Hi,
I have a unix command as follows:
Command : nawk -F, '{x=$4;gsub(" ", "", x);print >x".dat"}' $proj_file
The file passed to it is a .txt file with over 20 columns and over a million rows.
The above command will be performing the action as pasted below.
This command is performing all the work but it is taking a long time.
So i am considering doing this by java.
How do i achieve the same.
Description of the unix command:
I'm reading a file $proj_file (a variable set elsewhere in my script).
-F, sets "," as the field delimiter
x=$4 assigns the value of the fourth comma-delimited field to the variable "x"
gsub performs a global substitution against the string assigned to x.
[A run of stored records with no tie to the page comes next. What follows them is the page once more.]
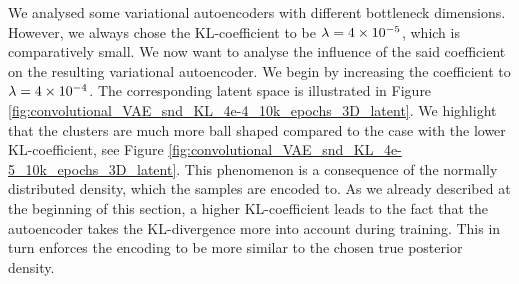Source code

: We analysed some variational autoencoders with different bottleneck dimensions. However, we always chose the KL-coefficient to be $\lambda = \num{4e-5}$, which is comparatively small. We now want to analyse the influence of the said coefficient on the resulting variational autoencoder. We begin by increasing the coefficient to $\lambda = \num{4e-4}$. The corresponding latent space is illustrated in Figure \ref{fig:convolutional_VAE_snd_KL_4e-4_10k_epochs_3D_latent}. We highlight that the clusters are much more ball shaped compared to the case with the lower KL-coefficient, see Figure \ref{fig:convolutional_VAE_snd_KL_4e-5_10k_epochs_3D_latent}. This phenomenon is a consequence of the normally distributed density, which the samples are encoded to. As we already described at the beginning of this section, a higher KL-coefficient leads to the fact that the autoencoder takes the KL-divergence more into account during training. This in turn enforces the encoding to be more similar to the chosen true posterior density.

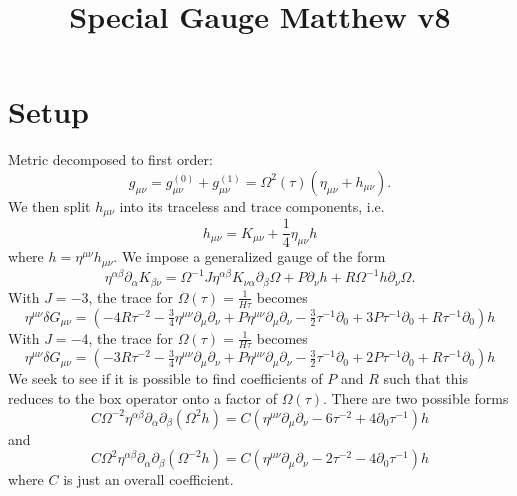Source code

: \documentclass[10pt,letterpaper]{article}
\title{Special Gauge Matthew v8}
\date{}
\begin{document}
\maketitle
\noindent
\section*{Setup}
Metric decomposed to first order:
\begin{equation}
g_{\mu\nu} = g^{(0)}_{\mu\nu} + g^{(1)}_{\mu\nu} = \Omega^2(\tau)(\eta_{\mu\nu}+h_{\mu\nu}).
\end{equation}
We then split $h_{\mu\nu}$ into its traceless and trace components, i.e.
\begin{equation}
	h_{\mu\nu} = K_{\mu\nu} + \frac 14 \eta_{\mu\nu}h
\end{equation}
where $h = \eta^{\mu\nu}h_{\mu\nu}$. 
We impose a generalized gauge of the form
\begin{equation}
	\eta^{\alpha\beta}\partial_{\alpha}K_{\beta\nu} = \Omega^{-1} J \eta^{\alpha\beta}K_{\nu\alpha}\partial_\beta \Omega + P \partial_\nu h + R \Omega^{-1} h \partial_\nu \Omega.
\end{equation}
With $J=-3$, the trace for $\Omega(\tau) = \frac{1}{H\tau}$ becomes
\begin{equation}
	\eta^{\mu\nu}\delta G_{\mu\nu} = 
	(-4 R \tau^{-2} -  \tfrac{3}{4} \eta^{\mu \nu} \partial_{\mu} \partial_{\nu} + P \eta^{\mu \nu} \partial_{\mu} \partial_{\nu} -  \tfrac{3}{2} \tau^{-1} \partial_{0} + 3 P \tau^{-1} \partial_{0} + R \tau^{-1} \partial_{0}) h
\end{equation}
With $J=-4$, the trace for $\Omega(\tau) = \frac{1}{H\tau}$ becomes
\begin{equation}
	\eta^{\mu\nu}\delta G_{\mu\nu} = 
(-3 R \tau^{-2} -  \tfrac{3}{4} \eta^{\mu \nu} \partial_{\mu} \partial_{\nu} + P \eta^{\mu \nu} \partial_{\mu} \partial_{\nu} -  \tfrac{3}{2} \tau^{-1} \partial_{0} + 2 P \tau^{-1} \partial_{0} + R \tau^{-1} \partial_{0}) h
\end{equation}
We seek to see if it is possible to find coefficients of $P$ and $R$ such that this reduces to the box operator onto a factor of $\Omega(\tau)$. There are two possible forms
\begin{equation}
	C\Omega^{-2}\eta^{\alpha\beta}\partial_\alpha\partial_\beta (\Omega^2 h)
	= C(\eta^{\mu \nu} \partial_{\mu} \partial_{\nu} - 6 \tau^{-2} + 4 \partial_{0} \tau^{-1}) h
\end{equation}
and
\begin{equation}
	C\Omega^{2}\eta^{\alpha\beta}\partial_\alpha\partial_\beta (\Omega^{-2} h)
	=C(\eta^{\mu \nu} \partial_{\mu} \partial_{\nu} - 2 \tau^{-2} - 4 \partial_{0} \tau^{-1}) h
\end{equation}
where $C$ is just an overall coefficient. 
\\ 
\end{document}
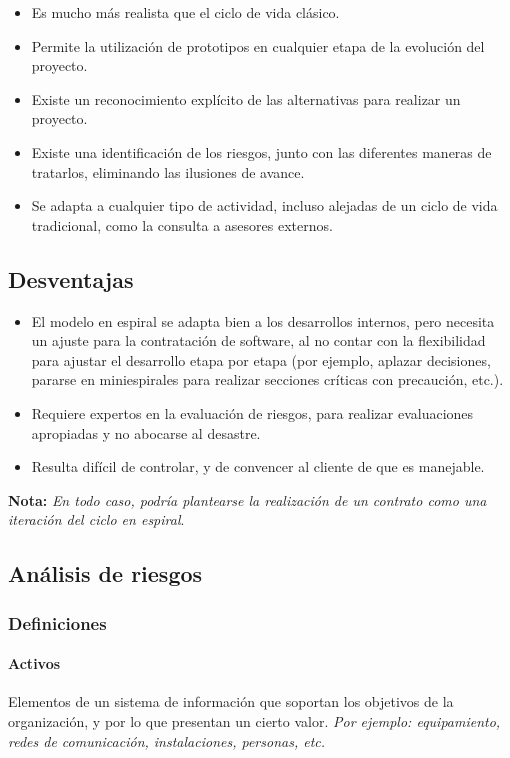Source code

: \begin{itemize}
   \item Es mucho más realista que el ciclo de vida clásico.
   \item Permite la utilización de prototipos en cualquier etapa de la evolución del proyecto.
   \item Existe un reconocimiento explícito de las alternativas para realizar un proyecto.
   \item Existe una identificación de los riesgos, junto con las diferentes maneras de tratarlos, eliminando las ilusiones de avance.
   \item Se adapta a cualquier tipo de actividad, incluso alejadas de un ciclo de vida tradicional, como la consulta a asesores externos.
\end{itemize}


\subsection{Desventajas}
\begin{itemize}
   \item El modelo en espiral se adapta bien a los desarrollos internos, pero necesita un ajuste para la contratación de software, al no contar con la flexibilidad para ajustar el desarrollo etapa por etapa (por ejemplo, aplazar decisiones, pararse en miniespirales para realizar secciones críticas con precaución, etc.).
   \item Requiere expertos en la evaluación de riesgos, para realizar evaluaciones apropiadas y no abocarse al desastre.
   \item Resulta difícil de controlar, y de convencer al cliente de que es manejable.
\end{itemize}

\textbf{Nota:} \textit{En todo caso, podría plantearse la realización de un contrato como una iteración del ciclo en espiral}.


\subsection{Análisis de riesgos}

\subsubsection{Definiciones}

\paragraph{Activos} Elementos de un sistema de información que soportan los objetivos de la organización, y por lo que presentan un cierto valor. \textit{Por ejemplo: equipamiento, redes de comunicación, instalaciones, personas, etc.}

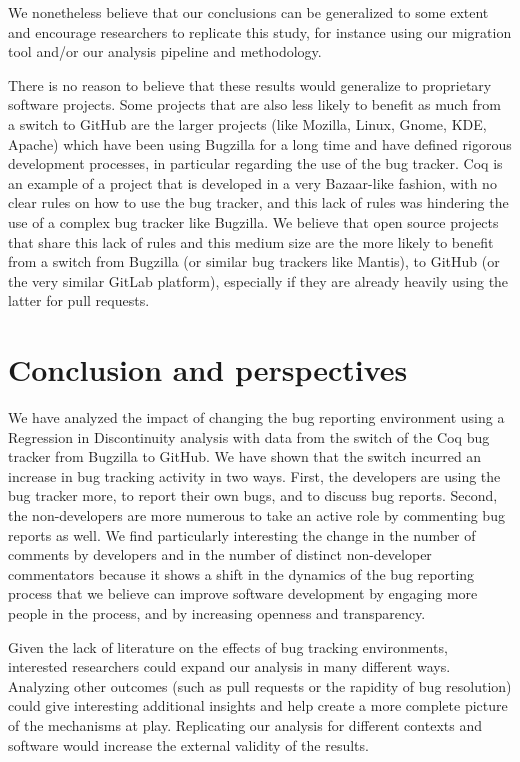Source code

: \documentclass[conference]{IEEEtran}
\begin{document}
We nonetheless believe that our conclusions can be generalized to some extent and encourage researchers to replicate this study, for instance using our migration tool and/or our analysis pipeline and methodology.

There is no reason to believe that these results would generalize to proprietary software projects. Some projects that are also less likely to benefit as much from a switch to GitHub are the larger projects (like Mozilla, Linux, Gnome, KDE, Apache) which have been using Bugzilla for a long time and have defined rigorous development processes, in particular regarding the use of the bug tracker. Coq is an example of a project that is developed in a very Bazaar-like fashion, with no clear rules on how to use the bug tracker, and this lack of rules was hindering the use of a complex bug tracker like Bugzilla. We believe that open source projects that share this lack of rules and this medium size are the more likely to benefit from a switch from Bugzilla (or similar bug trackers like Mantis), to GitHub (or the very similar GitLab platform), especially if they are already heavily using the latter for pull requests.

\section{Conclusion and perspectives}
\label{conclusion}
We have analyzed the impact of changing the bug reporting environment using a Regression in Discontinuity analysis with data from the switch of the Coq bug tracker from Bugzilla to GitHub.  We have shown that the switch incurred an increase in bug tracking activity in two ways. First, the developers are using the bug tracker more, to report their own bugs, and to discuss bug reports. Second, the non-developers are more numerous to take an active role by commenting bug reports as well. We find particularly interesting the change in the number of comments by developers and in the number of distinct non-developer commentators because it shows a shift in the dynamics of the bug reporting process that we believe can improve software development by engaging more people in the process, and by increasing openness and transparency.

Given the lack of literature on the effects of bug tracking environments, interested researchers could expand our analysis in many different ways. Analyzing other outcomes (such as pull requests or the rapidity of bug resolution) could give interesting additional insights and help create a more complete picture of the mechanisms at play.
Replicating our analysis for different contexts and software would increase the external validity of the results.
\end{document}
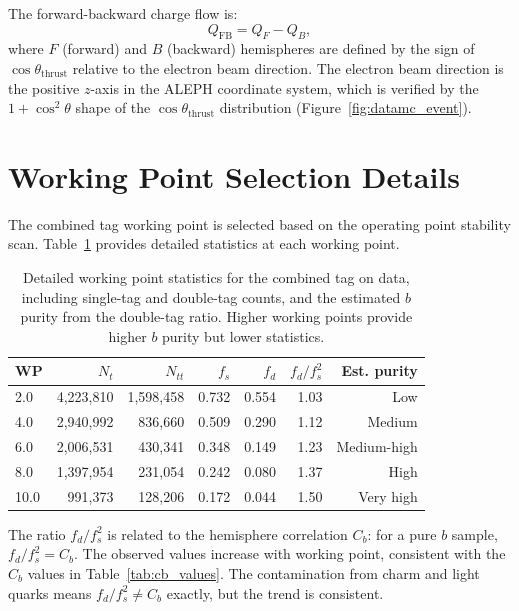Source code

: \documentclass[11pt,a4paper]{article}
\begin{document}
The forward-backward charge flow is:
\begin{equation}
Q_\mathrm{FB} = Q_F - Q_B,
\label{eq:qfb_definition}
\end{equation}
where $F$ (forward) and $B$ (backward) hemispheres are defined by the sign of
$\cos\theta_\mathrm{thrust}$ relative to the electron beam direction. The electron
beam direction is the positive $z$-axis in the ALEPH coordinate system, which is
verified by the $1 + \cos^2\theta$ shape of the $\cos\theta_\mathrm{thrust}$
distribution (Figure~\ref{fig:datamc_event}).

\section{Working Point Selection Details}
\label{app:working_point}

The combined tag working point is selected based on the operating point stability
scan. Table~\ref{tab:wp_detail} provides detailed statistics at each working point.

\begin{table}[htbp]
\centering
\caption{Detailed working point statistics for the combined tag on data, including
single-tag and double-tag counts, and the estimated $b$ purity from the double-tag
ratio. Higher working points provide higher $b$ purity but lower statistics.}
\label{tab:wp_detail}
\begin{tabular}{lrrrrrr}
\toprule
WP & $N_t$ & $N_{tt}$ & $f_s$ & $f_d$ & $f_d/f_s^2$ & Est. purity \\
\midrule
2.0 & 4,223,810 & 1,598,458 & 0.732 & 0.554 & 1.03 & Low \\
4.0 & 2,940,992 & 836,660 & 0.509 & 0.290 & 1.12 & Medium \\
6.0 & 2,006,531 & 430,341 & 0.348 & 0.149 & 1.23 & Medium-high \\
8.0 & 1,397,954 & 231,054 & 0.242 & 0.080 & 1.37 & High \\
10.0 & 991,373 & 128,206 & 0.172 & 0.044 & 1.50 & Very high \\
\bottomrule
\end{tabular}
\end{table}

The ratio $f_d / f_s^2$ is related to the hemisphere correlation $C_b$: for a pure $b$
sample, $f_d / f_s^2 = C_b$. The observed values increase with working point, consistent
with the $C_b$ values in Table~\ref{tab:cb_values}. The contamination from charm and
light quarks means $f_d / f_s^2 \neq C_b$ exactly, but the trend is consistent.
\end{document}

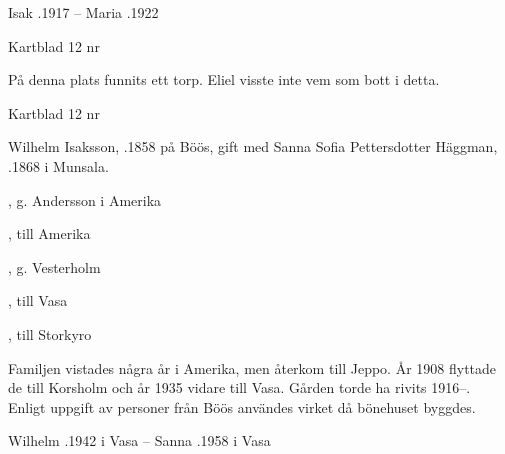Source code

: Isak .1917  --  Maria .1922


Kartblad 12   nr 

På denna plats funnits ett torp. Eliel visste inte vem som bott i detta.


Kartblad 12   nr 

Wilhelm Isaksson, .1858 på Böös, gift med Sanna Sofia Pettersdotter Häggman, .1868 i Munsala.
\begin{jhchildren}
  \item {}, g. Andersson i Amerika
  \item {}, till Amerika
  \item {}
  \item {}, g. Vesterholm
  \item {}, till Vasa
  \item {}, till Storkyro
\end{jhchildren}
Familjen vistades några år i Amerika, men återkom till Jeppo. År 1908 flyttade de till Korsholm och år 1935 vidare till Vasa. Gården torde ha rivits 1916--. Enligt uppgift av personer från Böös användes virket då bönehuset byggdes.

Wilhelm .1942 i Vasa  --  Sanna .1958 i Vasa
Basically it eliminates all spaces by changing them to the empty string.
print without further specification writes out the complete input record
> redirects to an output file
x".dat" is the output file, whose name is constructed from the variable "x" (remember: the fourth field of your input record, but with spaces eliminated) and a suffix ".dat".
Let's say I'm have an input record like tis:
123, 456, some more, this is it, rest of, record
My statement will write the complete input line to a file named "thisisit.dat"
Each line containing "this is it" will go to the same output file (awk always appends),
lines containing other data will go to other output files according to the name construction rules above.
In other words, the command distributes the content of an input file to one or several output files, depending on the content of a particular column in the input data.